When set, any dynamic value of limits.cpu will trigger our scheduler to only place the instance CPUs within the configured set of NUMA nodes.

Rationale

Memory access is always the fastest, when the CPU can access its local memory. NUMA Nodes are CPU/Memory couples. Typically, the CPU socket and the closest memory banks build a NUMA Node. Whenever a CPU needs to access the memory of another NUMA node, it cannot access it directly but is required to access it through the CPU owning the memory. The performance degradation in a case where the CPU is not being able to access the memory through the local NUMA node can be massive and slow down the application a lot.

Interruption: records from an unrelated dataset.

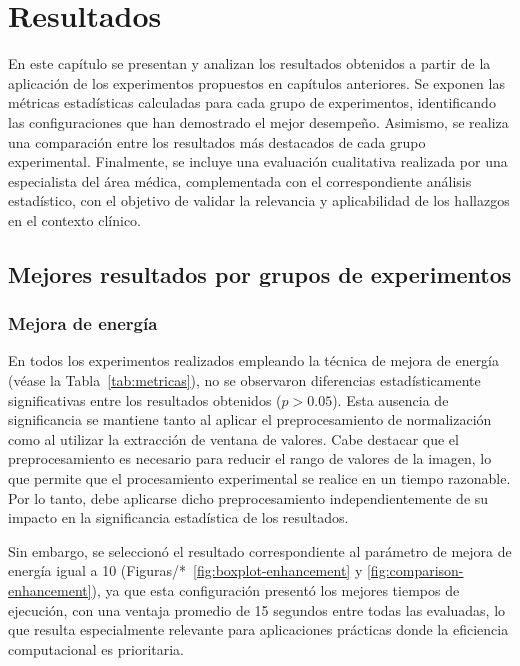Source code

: \chapter{Resultados}\label{chapter:results}

En este capítulo se presentan y analizan los resultados obtenidos a partir de la aplicación de los experimentos propuestos en capítulos anteriores. Se exponen las métricas estadísticas calculadas para cada grupo de experimentos, identificando las configuraciones que han demostrado el mejor desempeño. Asimismo, se realiza una comparación entre los resultados más destacados de cada grupo experimental. Finalmente, se incluye una evaluación cualitativa realizada por una especialista del área médica, complementada con el correspondiente análisis estadístico, con el objetivo de validar la relevancia y aplicabilidad de los hallazgos en el contexto clínico.

\section{Mejores resultados por grupos de experimentos}

\subsection{Mejora de energía}

En todos los experimentos realizados empleando la técnica de mejora de energía (véase la Tabla~\ref{tab:metricas}), no se observaron diferencias estadísticamente significativas entre los resultados obtenidos ($p > 0.05$). Esta ausencia de significancia se mantiene tanto al aplicar el preprocesamiento de normalización como al utilizar la extracción de ventana de valores. Cabe destacar que el preprocesamiento es necesario para reducir el rango de valores de la imagen, lo que permite que el procesamiento experimental se realice en un tiempo razonable. Por lo tanto, debe aplicarse dicho preprocesamiento independientemente de su impacto en la significancia estadística de los resultados.

Sin embargo, se seleccionó el resultado correspondiente al parámetro de mejora de energía igual a 10 (Figuras/*~\ref{fig:boxplot-enhancement} y \ref{fig:comparison-enhancement}), ya que esta configuración presentó los mejores tiempos de ejecución, con una ventaja promedio de 15 segundos entre todas las evaluadas, lo que resulta especialmente relevante para aplicaciones prácticas donde la eficiencia computacional es prioritaria.

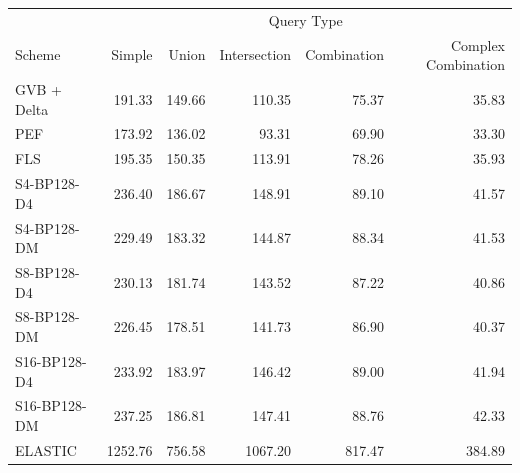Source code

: \begin{tabular}{lrrrrr}
\toprule
 & \multicolumn{5}{c}{Query Type} \\
Scheme & Simple & Union & Intersection & Combination & Complex Combination \\
\midrule
GVB + Delta & 191.33 & 149.66 & 110.35 & 75.37 & 35.83 \\
PEF & 173.92 & 136.02 & 93.31 & 69.90 & 33.30 \\
FLS & 195.35 & 150.35 & 113.91 & 78.26 & 35.93 \\
S4-BP128-D4 & 236.40 & 186.67 & 148.91 & 89.10 & 41.57 \\
S4-BP128-DM & 229.49 & 183.32 & 144.87 & 88.34 & 41.53 \\
S8-BP128-D4 & 230.13 & 181.74 & 143.52 & 87.22 & 40.86 \\
S8-BP128-DM & 226.45 & 178.51 & 141.73 & 86.90 & 40.37 \\
S16-BP128-D4 & 233.92 & 183.97 & 146.42 & 89.00 & 41.94 \\
S16-BP128-DM & 237.25 & 186.81 & 147.41 & 88.76 & 42.33 \\
ELASTIC & 1252.76 & 756.58 & 1067.20 & 817.47 & 384.89 \\
\bottomrule
\end{tabular}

In order to avoid such cases, we would like to give the user the option to restrict instance CPUs to a set of specified NUMA nodes. As such, we could have an instance that has an optimized memory locality, or processor load, specifying a set of NUMA nodes that are close to each other.

Specification

Design

In a case where the specified limits.cpu is dynamic (i.e, a given number of CPUs to use) and not pinned (i.e, a given list of CPU thread IDs or range of CPU thread IDs), we will consider reading the value of limits.cpu.nodes which is either a list of NUMA node IDs or a range of NUMA node IDs.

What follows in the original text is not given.